One was a slippery, smeary, muddy pasture.
The other was what she called ‘the glacier,’ a thick sheet of ice that formed on the hillside behind her barn from water draining off a neighbor’s property. With every passing day, the glacier got thicker and wider.
She wasn’t happy, and neither were her 13 horses.
Hines worried about injuries, both for herself and the animals, every time she took a step outside the barn’s back door. She cringed to see the horses coming across the ice toward her and their feeders.
She fed in a place near the door where she’d dumped gravel. She didn’t dare venture any further, into ankle-deep mud or onto the ice-covered slope.
Feeding was a pain. There had to be something she could do to make life easier.
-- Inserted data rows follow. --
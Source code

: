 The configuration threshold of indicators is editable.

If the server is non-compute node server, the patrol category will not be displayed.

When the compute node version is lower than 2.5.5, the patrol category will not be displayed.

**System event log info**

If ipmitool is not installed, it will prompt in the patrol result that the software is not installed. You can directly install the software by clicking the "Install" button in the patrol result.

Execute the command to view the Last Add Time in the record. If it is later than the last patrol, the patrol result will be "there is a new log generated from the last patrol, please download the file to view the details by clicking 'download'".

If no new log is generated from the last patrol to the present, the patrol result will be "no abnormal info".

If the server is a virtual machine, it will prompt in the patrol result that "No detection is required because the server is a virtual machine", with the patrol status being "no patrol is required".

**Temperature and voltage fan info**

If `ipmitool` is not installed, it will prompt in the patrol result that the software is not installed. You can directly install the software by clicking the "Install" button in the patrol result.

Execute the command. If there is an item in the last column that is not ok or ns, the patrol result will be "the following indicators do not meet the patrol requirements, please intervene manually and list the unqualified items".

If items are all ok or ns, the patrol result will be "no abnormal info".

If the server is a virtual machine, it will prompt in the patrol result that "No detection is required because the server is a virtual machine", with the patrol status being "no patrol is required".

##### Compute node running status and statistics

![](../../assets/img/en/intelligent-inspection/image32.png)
Local soil and water conservation technicians had her answer. Her fix: heavy use pads.
Easy process. Technicians and contractors surveyed the hillside to determine slopes and fill, then leveled and graded the area where Hines’ heavy use pads would sit.
They even helped her pay to build it through cost-share programs.
Gravel was hauled in, fencelines were rebuilt, and just five days later, her new 40-by-130 foot structure was ready to go. It extended her makeshift gravel pile from the barn’s back doors across the hillside pasture.
She liked the concept so much she immediately added another in a front pasture, 60-by-80, to feed hay.
It was the end of August 2004, shortly before downpours dumped 5 inches of rain in just six hours, she says.
“These pads have been field tested all right. I’d say they’ve been beyond tested this year,” she said. “I don’t know how I got along without them.”
Tennis shoes. Today Hines stands behind her barn in tennis shoes and looks across the paddock.
She’s just carted hay to the feeders. She never could have managed to push the wheelbarrow through the mudpile that once stood here.
The horses are standing on the pad with their heads buried in the hay feeders. It’s been raining for days now, but the horses aren’t mud-covered and their hooves are on solid ground.
Hines isn’t so worried now about hooves getting soft, twisted or broken legs, dermatitis, the things she worried about last winter.
“If you want your [pasture] trashed, go without one of these. With one, it’s easier for you and healthier and safer for the horses, too.”
“It was always my goal to be able to do all my chores in tennis shoes instead of muck boots. With this, now I can.”